What this error means

400 unexpected EOF on /v1/chat/completions for cloud proxy models is a Ollama failure pattern reported for developers trying to fix intermittent 400 'unexpected eof' errors when using ollama's /v1/chat/completions with cloud proxy models. Based on the imported evidence, treat this as a tool-specific troubleshooting page rather than a generic API error.

Why this happens

Open issue from 2026-05-10. Affects all :cloud models (remote proxy). /v1/chat/completions endpoint returns 400 with 'unexpected EOF' or 'cannot parse request body'. Native /api/chat always works. Error response time 0-11ms. Larger requests (~74KB with tools) fail more frequently.

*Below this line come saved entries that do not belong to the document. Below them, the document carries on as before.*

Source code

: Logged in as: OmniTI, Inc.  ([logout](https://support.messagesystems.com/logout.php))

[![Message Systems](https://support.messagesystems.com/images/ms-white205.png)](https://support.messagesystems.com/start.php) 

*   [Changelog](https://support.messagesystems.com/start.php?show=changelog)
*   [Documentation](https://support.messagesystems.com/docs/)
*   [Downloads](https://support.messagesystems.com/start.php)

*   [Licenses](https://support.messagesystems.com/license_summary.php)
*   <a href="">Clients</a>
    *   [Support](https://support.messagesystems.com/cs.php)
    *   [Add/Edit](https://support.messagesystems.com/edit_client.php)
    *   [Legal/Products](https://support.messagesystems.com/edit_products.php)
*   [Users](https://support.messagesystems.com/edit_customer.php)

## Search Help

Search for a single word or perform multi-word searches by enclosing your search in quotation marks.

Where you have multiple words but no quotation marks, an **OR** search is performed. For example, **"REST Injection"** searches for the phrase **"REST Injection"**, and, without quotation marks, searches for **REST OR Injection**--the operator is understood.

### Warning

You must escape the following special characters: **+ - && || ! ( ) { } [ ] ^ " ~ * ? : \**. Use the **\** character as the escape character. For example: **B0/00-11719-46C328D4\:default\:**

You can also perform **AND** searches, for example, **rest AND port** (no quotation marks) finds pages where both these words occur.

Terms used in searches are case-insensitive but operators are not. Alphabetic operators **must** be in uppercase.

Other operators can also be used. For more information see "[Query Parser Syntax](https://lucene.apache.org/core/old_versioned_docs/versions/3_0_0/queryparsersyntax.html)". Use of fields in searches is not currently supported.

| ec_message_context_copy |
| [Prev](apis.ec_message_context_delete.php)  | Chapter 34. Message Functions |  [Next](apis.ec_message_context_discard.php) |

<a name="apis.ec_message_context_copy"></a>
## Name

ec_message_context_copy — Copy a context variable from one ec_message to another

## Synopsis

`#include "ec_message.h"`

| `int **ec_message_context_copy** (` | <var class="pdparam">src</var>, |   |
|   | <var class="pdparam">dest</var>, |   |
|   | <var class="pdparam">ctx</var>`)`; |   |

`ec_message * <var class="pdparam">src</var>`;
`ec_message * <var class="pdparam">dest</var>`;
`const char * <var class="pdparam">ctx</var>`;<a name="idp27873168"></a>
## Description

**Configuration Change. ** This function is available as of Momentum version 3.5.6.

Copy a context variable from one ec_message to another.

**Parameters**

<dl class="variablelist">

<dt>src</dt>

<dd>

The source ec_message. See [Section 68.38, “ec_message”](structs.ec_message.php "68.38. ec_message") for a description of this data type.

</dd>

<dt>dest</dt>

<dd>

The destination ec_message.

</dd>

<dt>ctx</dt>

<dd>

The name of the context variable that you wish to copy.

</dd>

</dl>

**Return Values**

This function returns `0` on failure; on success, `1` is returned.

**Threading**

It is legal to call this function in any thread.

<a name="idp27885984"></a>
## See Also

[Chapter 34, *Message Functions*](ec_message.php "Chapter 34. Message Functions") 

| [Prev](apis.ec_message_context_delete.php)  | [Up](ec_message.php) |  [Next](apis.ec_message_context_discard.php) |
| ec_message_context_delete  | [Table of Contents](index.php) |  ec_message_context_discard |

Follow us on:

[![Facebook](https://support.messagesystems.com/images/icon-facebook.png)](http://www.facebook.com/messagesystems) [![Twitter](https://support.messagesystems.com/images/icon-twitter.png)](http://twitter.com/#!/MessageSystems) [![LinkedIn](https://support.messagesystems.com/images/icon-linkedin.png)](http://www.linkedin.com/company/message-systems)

Ollama 0.23.2, Linux WSL2.

Common causes

  • Ollama's cloud proxy models (glm-5.1:cloud, deepseek-v4-pro:cloud, kimi-k2.6:cloud) fail ~5-10% of the time with 400 'unexpected EOF' or 'cannot parse request body' on the OpenAI-compatible /v1/chat/completions endpoint. The native /api/chat endpoint works fine, so developers using OpenAI SDK or LangChain hit this unpredictably. Larger request bodies (with tool definitions) fail more often.
  • Open issue from 2026-05-10. Affects all :cloud models (remote proxy). /v1/chat/completions endpoint returns 400 with 'unexpected EOF' or 'cannot parse request body'. Native /api/chat always works. Error response time 0-11ms. Larger requests (~74KB with tools) fail more frequently. Ollama 0.23.2, Linux WSL2.

Quick fixes

  1. Confirm the exact error signature matches 400 unexpected EOF on /v1/chat/completions for cloud proxy models.
  2. Check the Ollama account, local tool state, and provider configuration involved in the failing workflow.
  3. Compare the failing environment with a known working setup, then change one configuration value at a time.

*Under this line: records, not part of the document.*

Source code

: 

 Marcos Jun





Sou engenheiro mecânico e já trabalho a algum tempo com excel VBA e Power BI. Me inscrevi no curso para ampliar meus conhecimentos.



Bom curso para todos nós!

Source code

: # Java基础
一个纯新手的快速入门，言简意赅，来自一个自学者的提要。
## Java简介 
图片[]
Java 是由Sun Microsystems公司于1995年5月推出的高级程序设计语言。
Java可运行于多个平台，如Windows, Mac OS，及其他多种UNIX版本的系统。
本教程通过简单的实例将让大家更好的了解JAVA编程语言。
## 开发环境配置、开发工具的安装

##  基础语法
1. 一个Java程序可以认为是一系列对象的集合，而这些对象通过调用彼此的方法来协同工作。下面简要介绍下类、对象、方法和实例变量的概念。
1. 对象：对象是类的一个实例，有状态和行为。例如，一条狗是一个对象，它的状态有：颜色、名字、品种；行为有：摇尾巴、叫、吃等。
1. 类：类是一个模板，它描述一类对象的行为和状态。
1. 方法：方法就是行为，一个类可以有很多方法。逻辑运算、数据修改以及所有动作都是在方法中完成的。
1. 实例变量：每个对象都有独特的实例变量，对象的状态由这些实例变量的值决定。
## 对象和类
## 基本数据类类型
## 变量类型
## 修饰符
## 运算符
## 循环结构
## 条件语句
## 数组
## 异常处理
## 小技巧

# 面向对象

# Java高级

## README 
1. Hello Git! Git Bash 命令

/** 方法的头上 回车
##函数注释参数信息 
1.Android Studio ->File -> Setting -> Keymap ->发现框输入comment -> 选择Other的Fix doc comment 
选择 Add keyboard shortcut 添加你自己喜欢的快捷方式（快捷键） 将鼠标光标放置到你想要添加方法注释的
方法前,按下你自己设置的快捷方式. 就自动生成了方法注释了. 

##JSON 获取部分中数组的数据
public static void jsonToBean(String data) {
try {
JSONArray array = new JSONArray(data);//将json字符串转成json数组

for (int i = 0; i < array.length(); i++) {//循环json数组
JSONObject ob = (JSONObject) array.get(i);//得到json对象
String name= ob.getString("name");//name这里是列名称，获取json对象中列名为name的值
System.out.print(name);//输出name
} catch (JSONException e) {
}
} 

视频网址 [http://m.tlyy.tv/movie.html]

Platform/tool-specific checks

  • Verify the command, editor, extension, or API client that produced the error.
  • Compare local settings with CI, deployment, or editor-level settings when the error appears in only one environment.
  • Avoid deleting credentials, local model data, or project settings until the failing scope is clear.

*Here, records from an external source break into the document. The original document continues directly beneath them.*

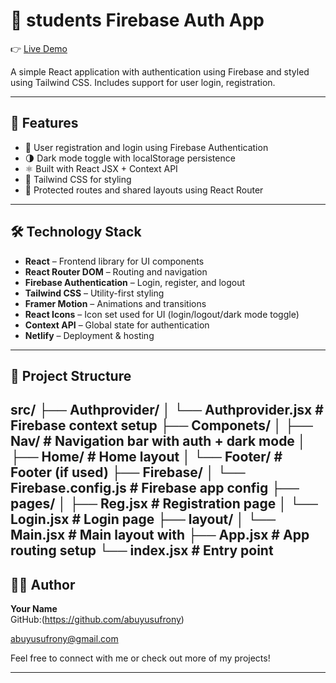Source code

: # 🔐 students  Firebase Auth App 

👉 [Live Demo](https://verdant-caramel-5d9c6f.netlify.app/)


A simple React application with authentication using Firebase and styled using Tailwind CSS. Includes support for user login, registration.

---
## 🚀 Features

- 🔑 User registration and login using Firebase Authentication
- 🌗 Dark mode toggle with localStorage persistence
- ⚛️ Built with React JSX + Context API
- 🎨 Tailwind CSS for styling
- 🔁 Protected routes and shared layouts using React Router
---

## 🛠️ Technology Stack

- **React** – Frontend library for UI components
- **React Router DOM** – Routing and navigation
- **Firebase Authentication** – Login, register, and logout
- **Tailwind CSS** – Utility-first styling
- **Framer Motion** – Animations and transitions
- **React Icons** – Icon set used for UI (login/logout/dark mode toggle)
- **Context API** – Global state for authentication
- **Netlify** – Deployment & hosting

---
## 📁 Project Structure
src/
├── Authprovider/
│ └── Authprovider.jsx # Firebase context setup
├── Componets/
│ ├── Nav/ # Navigation bar with auth + dark mode
│ ├── Home/ # Home layout
│ └── Footer/ # Footer (if used)
├── Firebase/
│ └── Firebase.config.js # Firebase app config
├── pages/
│ ├── Reg.jsx # Registration page
│ └── Login.jsx # Login page
├── layout/
│ └── Main.jsx # Main layout with <Outlet />
├── App.jsx # App routing setup
└── index.jsx # Entry point
---

## 🧑‍💻 Author

**Your Name**  
GitHub:(https://github.com/abuyusufrony) 

abuyusufrony@gmail.com 
  

Feel free to connect with me or check out more of my projects!

---
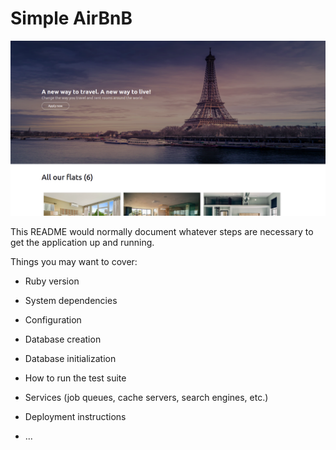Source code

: # Simple AirBnB

![main banner](https://github.com/thiagohrcosta/rails-simple-airbnb/blob/master/public/img/flatsMainImage.png?raw=true)

This README would normally document whatever steps are necessary to get the
application up and running.

Things you may want to cover:

* Ruby version

* System dependencies

* Configuration

* Database creation

* Database initialization

* How to run the test suite

* Services (job queues, cache servers, search engines, etc.)

* Deployment instructions

* ...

Step-by-step troubleshooting

  1. Capture the exact error message and the command, editor action, or request that triggered it.
  2. Check whether the failure is account/auth, quota/rate, model/provider, local runtime, or deployment configuration.
  3. Review the source evidence below and compare it with your environment.
  4. Apply one change at a time and rerun the smallest failing action.
  5. Keep the working fix documented for the team or deployment environment.

How to prevent it

  • Keep provider/tool configuration documented.
  • Record non-secret diagnostics such as tool version, provider name, model name, and command path.
  • Add a lightweight check before CI or production workflows depend on the tool.